Task prompt |
Please make an exact copy of the lines from the one holding "### Created for UncommonHacks 2018" through the end of the data, both ends included, with no pictures.

[Stored data entries]
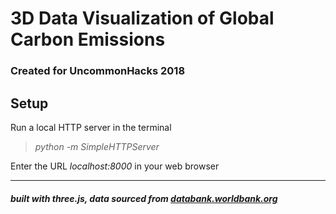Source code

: # 3D Data Visualization of Global Carbon Emissions 
### Created for UncommonHacks 2018

## Setup

Run a local HTTP server in the terminal
><em>python -m SimpleHTTPServer</em>

Enter the URL <em>localhost:8000</em> in your web browser

---

#### *built with three.js, data sourced from [databank.worldbank.org](www.databank.worldbank.org)*



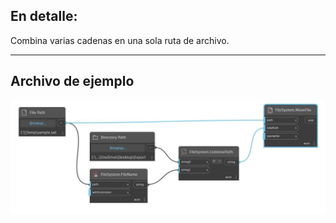 ## En detalle:
Combina varias cadenas en una sola ruta de archivo.
___
## Archivo de ejemplo

![CombinePath](./DSCore.IO.FileSystem.CombinePath_img.jpg)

Finished exercise |
### Created for UncommonHacks 2018

## Setup

Run a local HTTP server in the terminal
><em>python -m SimpleHTTPServer</em>

Enter the URL <em>localhost:8000</em> in your web browser

---

#### *built with three.js, data sourced from [databank.worldbank.org](www.databank.worldbank.org)*



 ## En detalle:
Combina varias cadenas en una sola ruta de archivo.
___
## Archivo de ejemplo

![CombinePath](./DSCore.IO.FileSystem.CombinePath_img.jpg)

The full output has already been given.